3.1.2. Op basis van de verstrekte gegevens is het uiterst moeilijk om zich een idee te vormen van het effect van de Structuurfondsmaatregelen op de werkgelegenheid, toch één van de prioriteiten van het regionale beleid. Het belang hiervan wordt in verscheidene hoofdstukken benadrukt en de richtsnoeren van het EG-beleid terzake - met name die welke in 1998 zijn vastgesteld - worden op een rijtje gezet, maar ook na vier programmajaren is het niet mogelijk om een beeld te krijgen van de resultaten, zelfs niet in globale zin en met de nodige slagen om de arm.

3.1.3. Dergelijke inschattingen zijn natuurlijk moeilijk te maken, maar het zou in dit verband beter zijn om de in het verslag alleen m.b.t. doelstelling 1 vermelde gegevens over de macro-economische impact en de gecreëerde arbeidsplaatsen, alsook de over de verschillende hoofdstukken verspreide cijfers en overwegingen, in één samenvattend overzicht te bundelen, naar land of regio en naar soort onderneming of sector (landbouw, industrie, diensten en overheid, non-profitsector) uit te splitsen en uitvoeriger te behandelen.

3.1.4. Zo zou het zeer interessant zijn te weten te komen hoe met de verschillende soorten steun die aan ruim 750000 ondernemingen uit het MKB is verleend, twee miljoen arbeidsplaatsen "geschapen" of "in stand gehouden" konden worden, concepten die wat hun effect op de algemene werkloosheidscijfers betreft overigens aanzienlijk van elkaar verschillen.

3.1.4.1. In het verslag worden de Structuurfondsenmaatregelen voor het midden- en kleinbedrijf positief beoordeeld. Er wordt gewezen op het feit dat 70 % van de projecten niet tot een goed einde zou zijn gebracht zonder de Structuurfondsensteun, alsmede op het belang van een adequaat financieringsinstrumentarium. Er kan echter geen beeld worden gekregen van de geleverde inspanningen en de behaalde resultaten in de dienstensector (b.v. handel en toerisme), die voor de werkgelegenheid van cruciaal belang is.

3.1.5. Wel begrijpelijk is waarom het werkgelegenheidseffect van de - nog niet volledig afgewerkte - 89 territoriale werkgelegenheidspacten, waarmee beoogd wordt 55000 arbeidsplaatsen te scheppen, niet kan worden aangegeven. Hoe dan ook is het interessant om vast te stellen dat door deze pacten 1609 miljoen euro is herverdeeld; een deel van dit bedrag is afkomstig van de Structuurfondsen, terwijl het grootste deel bestaat uit nationale en plaatselijke bijdragen en particuliere financiering.

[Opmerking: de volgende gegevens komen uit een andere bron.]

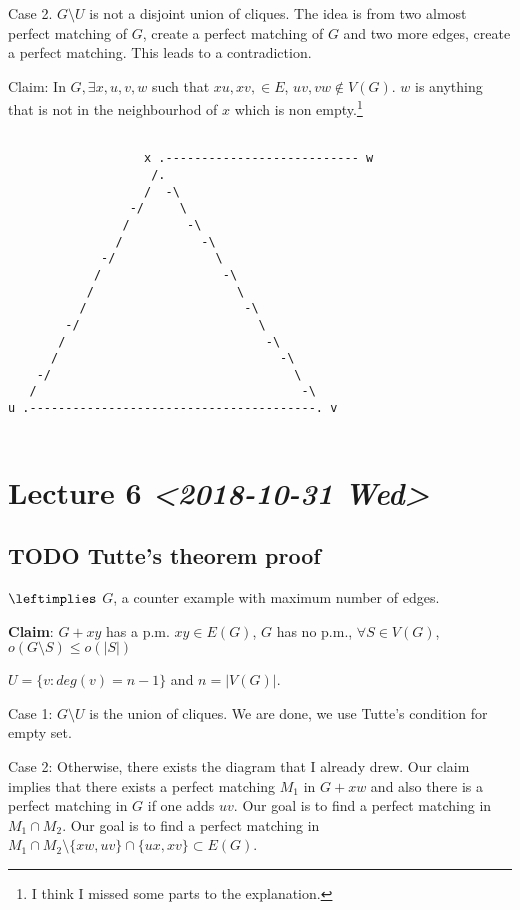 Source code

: \documentclass[11pt]{article}
\begin{document}
Case 2. \(G \setminus U\) is not a disjoint union of cliques. The idea is from
two almost perfect matching of \(G\), create a perfect matching of \(G\) and two
more edges, create a perfect matching. This leads to a contradiction. 

Claim: In \(G, \exists x, u, v, w\) such that \(xu, xv, \in E\), \(uv, vw \notin
   V(G)\). \(w\) is anything that is not in the neighbourhod of \(x\) which is non
empty.\footnote{I think I missed some parts to the explanation.}

\begin{verbatim}

                   x .--------------------------- w
                    /.
                   /  -\                           
                 -/     \                          
                /        -\                        
               /           -\                      
             -/              \                     
            /                 -\                   
           /                    \                  
          /                      -\                
        -/                         \               
       /                            -\             
      /                               -\           
    -/                                  \          
   /                                     -\        
u .----------------------------------------. v


\end{verbatim}
\section{Lecture 6 \textit{<2018-10-31 Wed>}}
\label{sec:org263d16c}
\subsection{{\bfseries\sffamily TODO} Tutte's theorem proof}
\label{sec:org70593e0}
\(\leftimplies\) \(G\), a counter example with maximum number of edges.

\textbf{Claim}: \(G+xy\) has a p.m. \(xy\in E(G)\), \(G\) has no p.m., \(\forall S \in
    V(G)\), \(o(G \setminus S) \le o(\vert S \vert)\)

\(U = \{v \colon deg(v) = n-1\}\) and \(n=\vert V(G)\vert\).

Case 1: \(G \setminus U\) is the union of cliques. We are done, we use Tutte's
condition for empty set. 

Case 2: Otherwise, there exists the diagram that I already drew. Our claim
implies that there exists a perfect matching \(M_1\) in \(G + xw\) and also
there is a perfect matching in \(G\) if one adds \(uv\). Our goal is to find a
perfect matching in \(M_1 \cap M_2\). Our goal is to find a perfect matching
in \(M_1 \cap M_2 \setminus \{xw, uv\} \cap \{ux, xv\} \subset E(G)\).
\end{document}
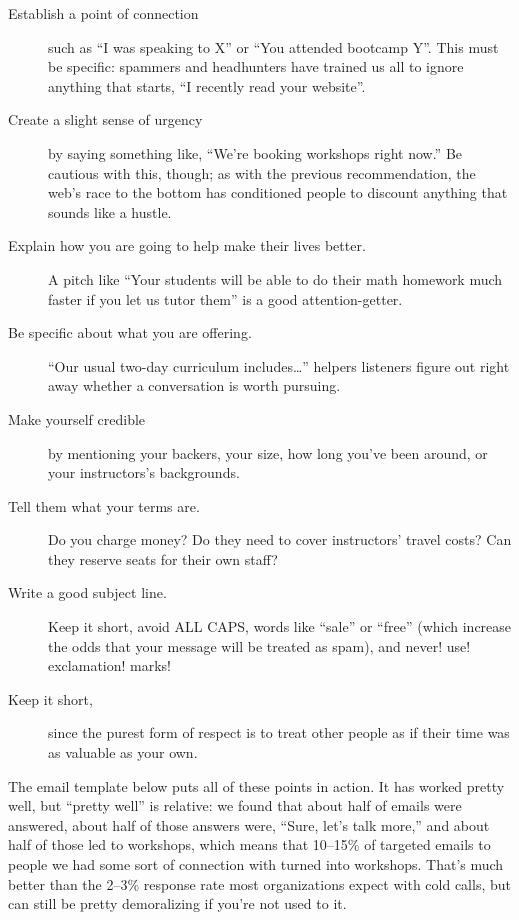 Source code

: \begin{description}

\item[Establish a point of connection] such as ``I was speaking to X''
  or ``You attended bootcamp Y''. This must be specific: spammers and
  headhunters have trained us all to ignore anything that starts, ``I
  recently read your website''.

\item[Create a slight sense of urgency] by saying something like,
  ``We're booking workshops right now.''  Be cautious with this,
  though; as with the previous recommendation, the web's race to the
  bottom has conditioned people to discount anything that sounds like
  a hustle.

\item[Explain how you are going to help make their lives better.]  A
  pitch like ``Your students will be able to do their math homework
  much faster if you let us tutor them'' is a good attention-getter.

\item[Be specific about what you are offering.] ``Our usual two-day
  curriculum includes{\ldots}'' helpers listeners figure out right
  away whether a conversation is worth pursuing.

\item[Make yourself credible] by mentioning your backers, your size,
  how long you've been around, or your instructors's backgrounds.

\item[Tell them what your terms are.]  Do you charge money? Do they
  need to cover instructors' travel costs?  Can they reserve seats for
  their own staff?

\item[Write a good subject line.]  Keep it short, avoid ALL CAPS,
  words like ``sale'' or ``free'' (which increase the odds that your
  message will be treated as spam), and never! use! exclamation!
  marks!

\item[Keep it short,] since the purest form of respect is to treat
  other people as if their time was as valuable as your own.

\end{description}

The email template below puts all of these points in action.  It has
worked pretty well, but ``pretty well'' is relative: we found that
about half of emails were answered, about half of those answers were,
``Sure, let's talk more,'' and about half of those led to workshops,
which means that 10--15\% of targeted emails to people we had some
sort of connection with turned into workshops.  That's much better
than the 2--3\% response rate most organizations expect with cold
calls, but can still be pretty demoralizing if you're not used to it.

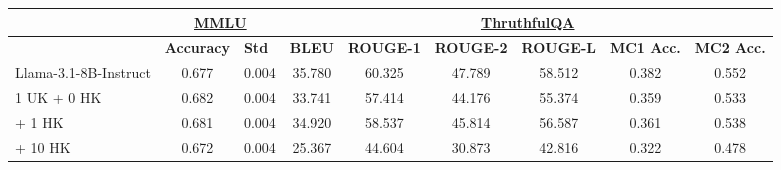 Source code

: \begin{table*}[!ht]
    \centering
    \footnotesize
    \setlength{\tabcolsep}{2pt}
\begin{tabular}{l|cc|cccccc}
\toprule
                          & \multicolumn{2}{c|}{{\underline{ MMLU}}}                                            & \multicolumn{6}{c}{{\underline{ ThruthfulQA}}}                                                                                                                                                                                                \\ \midrule
                          & \multicolumn{1}{l}{\textbf{Accuracy}} & \multicolumn{1}{l|}{\textbf{Std}} & \multicolumn{1}{l}{\textbf{BLEU}} & \multicolumn{1}{l}{\textbf{ROUGE-1}} & \multicolumn{1}{l}{\textbf{ROUGE-2}} & \multicolumn{1}{l}{\textbf{ROUGE-L}} & \multicolumn{1}{l}{\textbf{MC1 Acc.}} & \multicolumn{1}{l}{\textbf{MC2 Acc.}} \\ \midrule
Llama-3.1-8B-Instruct     & 0.677                                 & 0.004                                & 35.780                            & 60.325                               & 47.789                               & 58.512                               & 0.382                                & 0.552                                \\ \midrule
\hspace{2.5ex} 1 UK\hspace{1.3ex} + \hspace{3.5ex} 0 HK       & 0.682                                 & 0.004                                & 33.741                            & 57.414                               & 44.176                               & 55.374                               & 0.359                                & 0.533                                \\
\hspace{9.3ex} + \hspace{3.5ex} 1 HK       & 0.681                                 & 0.004                                & 34.920                            & 58.537                               & 45.814                               & 56.587                               & 0.361                                & 0.538                                \\
 \hspace{9.3ex} + \hspace{2.5ex} 10 HK    & 0.672                                 & 0.004                                & 25.367                            & 44.604                               & 30.873                               & 42.816                               & 0.322                                & 0.478                                \\

\end{tabular}
\end{table*}
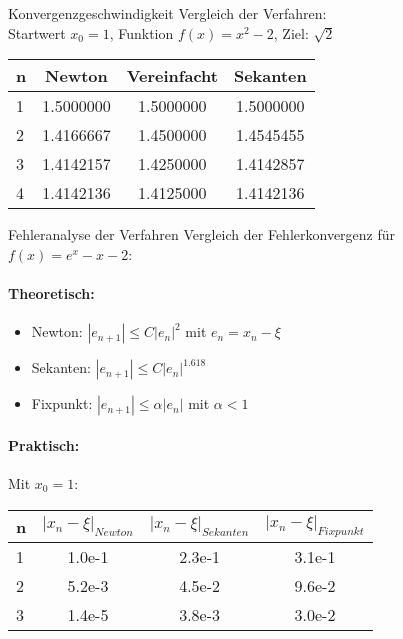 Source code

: \begin{example2}{Konvergenzgeschwindigkeit} Vergleich der Verfahren:
    \vspace{1mm}\\
    Startwert $x_0 = 1$, Funktion $f(x) = x^2 - 2$, Ziel: $\sqrt{2}$
    \begin{center}
    \begin{tabular}{l|c|c|c}
    n & Newton & Vereinfacht & Sekanten \\\hline
    1 & 1.5000000 & 1.5000000 & 1.5000000\\
    2 & 1.4166667 & 1.4500000 & 1.4545455\\
    3 & 1.4142157 & 1.4250000 & 1.4142857\\
    4 & 1.4142136 & 1.4125000 & 1.4142136
    \end{tabular}
    \end{center}
\end{example2}



\begin{example2}{Fehleranalyse der Verfahren}
Vergleich der Fehlerkonvergenz für $f(x) = e^x - x - 2$:

\paragraph{Theoretisch:}
\begin{itemize}
    \item Newton: $|e_{n+1}| \leq C|e_n|^2$ mit $e_n = x_n - \xi$
    \item Sekanten: $|e_{n+1}| \leq C|e_n|^{1.618}$
    \item Fixpunkt: $|e_{n+1}| \leq \alpha|e_n|$ mit $\alpha < 1$
\end{itemize}

\paragraph{Praktisch:} Mit $x_0 = 1$:
\begin{center}
\begin{tabular}{l|c|c|c}
n & $|x_n-\xi|_{Newton}$ & $|x_n-\xi|_{Sekanten}$ & $|x_n-\xi|_{Fixpunkt}$ \\\hline
1 & 1.0e-1 & 2.3e-1 & 3.1e-1 \\
2 & 5.2e-3 & 4.5e-2 & 9.6e-2 \\
3 & 1.4e-5 & 3.8e-3 & 3.0e-2
\end{tabular}
\end{center}
\end{example2}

3.2. Er wordt geen informatie verstrekt over de toepassing van het partnerschapsbeginsel, een aspect dat het Comité na aan het hart ligt. Wel worden interessante opmerkingen gemaakt over de positieve bijdrage van de partnerschapsregeling en wordt ingegaan op de vorm en structuur van de diverse partnerschapsconstructies.

3.2.1. In het verslag wordt benadrukt dat verschillende partnerschapsconstructies mogelijk zijn, hetgeen tot problemen kan leiden. Vraagtekens worden geplaatst bij het voorstel om een breder partnerschap op te zetten.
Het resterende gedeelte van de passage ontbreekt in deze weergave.